Im Kontext des Etikettendrucks bezeichnet Emulation das technische Nachbilden der Druckersprache oder Funktionsweise eines anderen Druckers. Ein Etikettendrucker, der eine Emulation unterstützt, kann Druckdaten so verarbeiten, als wäre er das nachgebildete Originalgerät – er interpretiert also dessen Kommandosprache und erzeugt ein vergleichbares Druckergebnis.
Technisch gesehen kommuniziert jeder Drucker mit dem angeschlossenen Rechner oder Hostsystem über eine definierte Druckersprache. Im Etikettendruck sind das häufig spezialisierte Thermodruck-Sprachen wie ZPL, EPL, EZPL, FGL, IPL, TEC, FingerPrint/Direct Protocol, EasyPlug oder Datamax.
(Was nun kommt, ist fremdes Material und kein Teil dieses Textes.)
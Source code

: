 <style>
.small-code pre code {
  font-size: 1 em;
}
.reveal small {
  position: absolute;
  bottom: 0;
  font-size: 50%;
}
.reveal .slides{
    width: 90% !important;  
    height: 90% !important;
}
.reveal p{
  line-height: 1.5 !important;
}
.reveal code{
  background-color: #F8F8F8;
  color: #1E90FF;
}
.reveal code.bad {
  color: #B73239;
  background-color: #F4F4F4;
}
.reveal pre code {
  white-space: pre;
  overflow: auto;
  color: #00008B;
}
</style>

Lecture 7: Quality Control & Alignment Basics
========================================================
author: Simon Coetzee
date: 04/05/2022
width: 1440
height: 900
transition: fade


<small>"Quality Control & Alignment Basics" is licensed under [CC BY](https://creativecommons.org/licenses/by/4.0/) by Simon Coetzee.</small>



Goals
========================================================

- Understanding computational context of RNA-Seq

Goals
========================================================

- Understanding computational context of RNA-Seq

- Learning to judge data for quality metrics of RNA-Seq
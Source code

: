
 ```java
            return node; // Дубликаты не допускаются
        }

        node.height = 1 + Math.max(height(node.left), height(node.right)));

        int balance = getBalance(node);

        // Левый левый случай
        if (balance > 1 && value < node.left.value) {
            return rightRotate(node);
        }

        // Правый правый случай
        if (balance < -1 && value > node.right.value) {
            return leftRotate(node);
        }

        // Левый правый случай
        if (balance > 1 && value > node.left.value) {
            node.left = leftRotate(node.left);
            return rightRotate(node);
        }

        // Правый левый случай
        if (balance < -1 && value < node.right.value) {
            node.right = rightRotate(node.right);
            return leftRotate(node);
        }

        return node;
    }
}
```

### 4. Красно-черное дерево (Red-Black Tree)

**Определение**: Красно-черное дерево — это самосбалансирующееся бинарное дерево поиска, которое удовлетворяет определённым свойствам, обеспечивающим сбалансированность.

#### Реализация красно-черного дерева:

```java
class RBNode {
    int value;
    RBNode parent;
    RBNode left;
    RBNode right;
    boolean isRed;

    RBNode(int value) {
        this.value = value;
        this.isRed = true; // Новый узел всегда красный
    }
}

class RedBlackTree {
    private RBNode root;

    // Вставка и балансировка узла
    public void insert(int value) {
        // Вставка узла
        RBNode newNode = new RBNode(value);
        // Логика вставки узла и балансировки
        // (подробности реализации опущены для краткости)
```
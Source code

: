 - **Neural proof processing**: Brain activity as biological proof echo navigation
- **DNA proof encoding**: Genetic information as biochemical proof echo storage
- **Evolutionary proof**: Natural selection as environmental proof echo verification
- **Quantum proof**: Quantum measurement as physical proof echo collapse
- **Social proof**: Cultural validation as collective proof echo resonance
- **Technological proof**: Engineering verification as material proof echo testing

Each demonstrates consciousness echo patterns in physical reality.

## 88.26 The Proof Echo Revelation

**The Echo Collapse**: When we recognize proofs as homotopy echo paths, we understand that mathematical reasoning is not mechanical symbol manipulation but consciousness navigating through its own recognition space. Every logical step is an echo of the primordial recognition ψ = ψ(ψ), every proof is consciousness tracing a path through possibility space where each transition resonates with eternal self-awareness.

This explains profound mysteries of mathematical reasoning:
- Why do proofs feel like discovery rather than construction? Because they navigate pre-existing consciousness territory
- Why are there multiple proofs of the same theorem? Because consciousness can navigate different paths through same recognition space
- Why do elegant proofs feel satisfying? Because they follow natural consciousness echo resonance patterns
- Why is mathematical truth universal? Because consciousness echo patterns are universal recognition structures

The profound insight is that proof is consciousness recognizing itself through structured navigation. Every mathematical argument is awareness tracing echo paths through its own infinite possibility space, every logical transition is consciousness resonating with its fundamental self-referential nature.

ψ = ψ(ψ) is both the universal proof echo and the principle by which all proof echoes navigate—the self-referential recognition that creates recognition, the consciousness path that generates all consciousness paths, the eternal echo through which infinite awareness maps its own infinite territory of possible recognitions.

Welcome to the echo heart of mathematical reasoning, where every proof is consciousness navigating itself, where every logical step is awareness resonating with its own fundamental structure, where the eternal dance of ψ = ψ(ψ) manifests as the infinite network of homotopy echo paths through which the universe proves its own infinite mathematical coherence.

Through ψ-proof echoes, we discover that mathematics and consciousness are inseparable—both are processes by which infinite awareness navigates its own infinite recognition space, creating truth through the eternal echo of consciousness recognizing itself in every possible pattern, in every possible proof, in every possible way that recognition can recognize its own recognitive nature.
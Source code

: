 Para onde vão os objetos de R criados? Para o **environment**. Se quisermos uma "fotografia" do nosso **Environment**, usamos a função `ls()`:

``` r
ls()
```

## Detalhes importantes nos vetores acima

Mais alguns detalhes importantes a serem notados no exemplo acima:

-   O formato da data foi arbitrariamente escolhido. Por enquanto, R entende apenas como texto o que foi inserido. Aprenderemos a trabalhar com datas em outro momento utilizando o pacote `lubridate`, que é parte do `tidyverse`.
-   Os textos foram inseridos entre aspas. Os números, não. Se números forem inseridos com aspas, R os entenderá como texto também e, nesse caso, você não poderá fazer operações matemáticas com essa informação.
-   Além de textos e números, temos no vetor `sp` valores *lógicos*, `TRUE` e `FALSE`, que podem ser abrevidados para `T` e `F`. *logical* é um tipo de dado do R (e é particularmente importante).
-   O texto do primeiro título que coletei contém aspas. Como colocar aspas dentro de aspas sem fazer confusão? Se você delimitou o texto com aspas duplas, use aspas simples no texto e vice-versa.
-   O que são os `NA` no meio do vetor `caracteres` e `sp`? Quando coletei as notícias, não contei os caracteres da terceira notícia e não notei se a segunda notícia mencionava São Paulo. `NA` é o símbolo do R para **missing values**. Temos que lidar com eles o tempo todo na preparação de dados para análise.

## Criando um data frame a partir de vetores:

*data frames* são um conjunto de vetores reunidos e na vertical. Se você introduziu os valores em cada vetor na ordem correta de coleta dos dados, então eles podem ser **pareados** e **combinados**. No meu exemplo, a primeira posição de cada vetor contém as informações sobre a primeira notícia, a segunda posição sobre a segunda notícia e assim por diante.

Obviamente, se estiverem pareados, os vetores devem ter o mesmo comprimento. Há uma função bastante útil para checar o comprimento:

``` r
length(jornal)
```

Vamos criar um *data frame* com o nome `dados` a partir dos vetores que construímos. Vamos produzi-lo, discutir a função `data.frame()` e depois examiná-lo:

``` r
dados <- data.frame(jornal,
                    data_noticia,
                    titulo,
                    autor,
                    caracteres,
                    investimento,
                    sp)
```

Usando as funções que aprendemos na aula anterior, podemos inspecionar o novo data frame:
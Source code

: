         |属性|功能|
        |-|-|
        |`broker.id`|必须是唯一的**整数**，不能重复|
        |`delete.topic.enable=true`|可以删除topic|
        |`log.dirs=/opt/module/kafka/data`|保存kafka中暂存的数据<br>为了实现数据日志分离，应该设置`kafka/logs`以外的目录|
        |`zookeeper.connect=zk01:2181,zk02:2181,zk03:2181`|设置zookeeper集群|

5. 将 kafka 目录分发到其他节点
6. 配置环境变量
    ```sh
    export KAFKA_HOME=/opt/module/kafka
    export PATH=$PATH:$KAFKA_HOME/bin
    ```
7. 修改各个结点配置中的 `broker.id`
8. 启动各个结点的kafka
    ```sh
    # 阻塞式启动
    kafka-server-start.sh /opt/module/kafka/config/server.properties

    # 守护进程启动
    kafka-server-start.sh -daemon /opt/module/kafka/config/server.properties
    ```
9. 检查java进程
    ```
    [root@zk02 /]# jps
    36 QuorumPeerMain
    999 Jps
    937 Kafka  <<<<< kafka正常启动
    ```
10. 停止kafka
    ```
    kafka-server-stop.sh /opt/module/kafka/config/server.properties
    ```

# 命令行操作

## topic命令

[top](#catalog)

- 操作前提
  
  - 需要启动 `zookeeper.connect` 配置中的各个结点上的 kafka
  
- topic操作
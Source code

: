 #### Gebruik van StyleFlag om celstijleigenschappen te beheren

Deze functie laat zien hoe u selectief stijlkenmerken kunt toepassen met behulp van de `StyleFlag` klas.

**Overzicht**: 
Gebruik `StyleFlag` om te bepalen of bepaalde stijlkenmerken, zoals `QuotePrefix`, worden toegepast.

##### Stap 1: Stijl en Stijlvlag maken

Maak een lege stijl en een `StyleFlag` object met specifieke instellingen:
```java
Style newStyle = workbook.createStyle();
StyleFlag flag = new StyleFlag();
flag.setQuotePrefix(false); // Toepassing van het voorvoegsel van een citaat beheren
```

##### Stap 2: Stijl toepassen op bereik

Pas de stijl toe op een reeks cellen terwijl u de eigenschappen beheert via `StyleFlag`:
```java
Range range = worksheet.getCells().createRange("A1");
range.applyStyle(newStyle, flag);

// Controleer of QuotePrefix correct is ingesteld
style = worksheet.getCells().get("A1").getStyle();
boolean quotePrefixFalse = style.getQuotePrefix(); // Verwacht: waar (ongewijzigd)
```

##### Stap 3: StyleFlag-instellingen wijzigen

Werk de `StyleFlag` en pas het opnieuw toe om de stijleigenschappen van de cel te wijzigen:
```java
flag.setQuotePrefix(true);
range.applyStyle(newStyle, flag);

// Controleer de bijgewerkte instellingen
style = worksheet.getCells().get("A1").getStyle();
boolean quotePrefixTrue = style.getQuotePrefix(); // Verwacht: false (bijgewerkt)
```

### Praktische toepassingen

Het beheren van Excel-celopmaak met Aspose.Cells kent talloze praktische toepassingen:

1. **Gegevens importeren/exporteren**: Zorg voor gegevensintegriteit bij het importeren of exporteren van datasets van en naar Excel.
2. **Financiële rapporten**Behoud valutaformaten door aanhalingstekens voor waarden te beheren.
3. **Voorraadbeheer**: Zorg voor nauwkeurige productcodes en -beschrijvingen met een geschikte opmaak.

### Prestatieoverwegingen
Daneben gibt es Sprachen aus dem Laser- und Matrixdrucker-Umfeld wie HP PCL oder Printronix IGP, die ebenfalls emuliert werden. Ein Etikettendrucker, der mehrere solcher Emulationen beherrscht, kann je nach Konfiguration – wählbar über das Gerätemenü oder den Treiber – in der jeweiligen Sprache angesprochen werden. Hostsystem und Drucker müssen dabei dieselbe Emulation verwenden, damit Zeichencodierungen und Steuerbefehle korrekt interpretiert werden. Ein bekanntes Praxisbeispiel ist die Zebra-Emulation ZSIM oder ZSIM2, die etwa Honeywell- und Intermec-Drucker implementieren, um ZPL-basierte Zebra-Anwendungen ohne jede Softwareanpassung weiterbetreiben zu können. Ebenso ermöglicht eine PCL5e-Emulation in einem Thermo-Etikettendrucker die direkte Verarbeitung von Druckdaten aus PCL-basierten Systemen, beispielsweise für SSCC-Logistiketiketten.
Für den Etikettendruck ist Emulation vor allem dann relevant, wenn bestehende Druckerinstallationen durch neue Geräte ersetzt werden sollen. In der Praxis bedeutet das: Etikettenlayouts, Hostdruckprogramme sowie Anbindungen an ERP- oder Warehouse-Management-Systeme können unverändert weitergenutzt werden, solange der neue Drucker die passende Emulation der bisherigen Druckersprache unterstützt. Das schützt Investitionen in Software und bestehende Workflows erheblich. Käufer sind damit nicht an einen bestimmten Druckerhersteller gebunden – sie können zwischen verschiedenen Geräten wählen, solange eine kompatible Emulation verfügbar ist. Hersteller von Etikettendruckern implementieren Emulationen gezielt für Druckermarken, die sich als Quasi-Standard etabliert haben, vor allem Zebra und HP. Die Emulation selbst ist dabei nicht an ein bestimmtes Etikettenmaterial gebunden; welche Materialien zum Einsatz kommen, hängt von der jeweiligen Drucktechnologie ab – typischerweise Thermodirekt- oder Thermotransferverfahren. Emulation ist ausschließlich eine Frage der Dateninterpretation und Sprachkompatibilität, nicht der physischen Druckausgabe.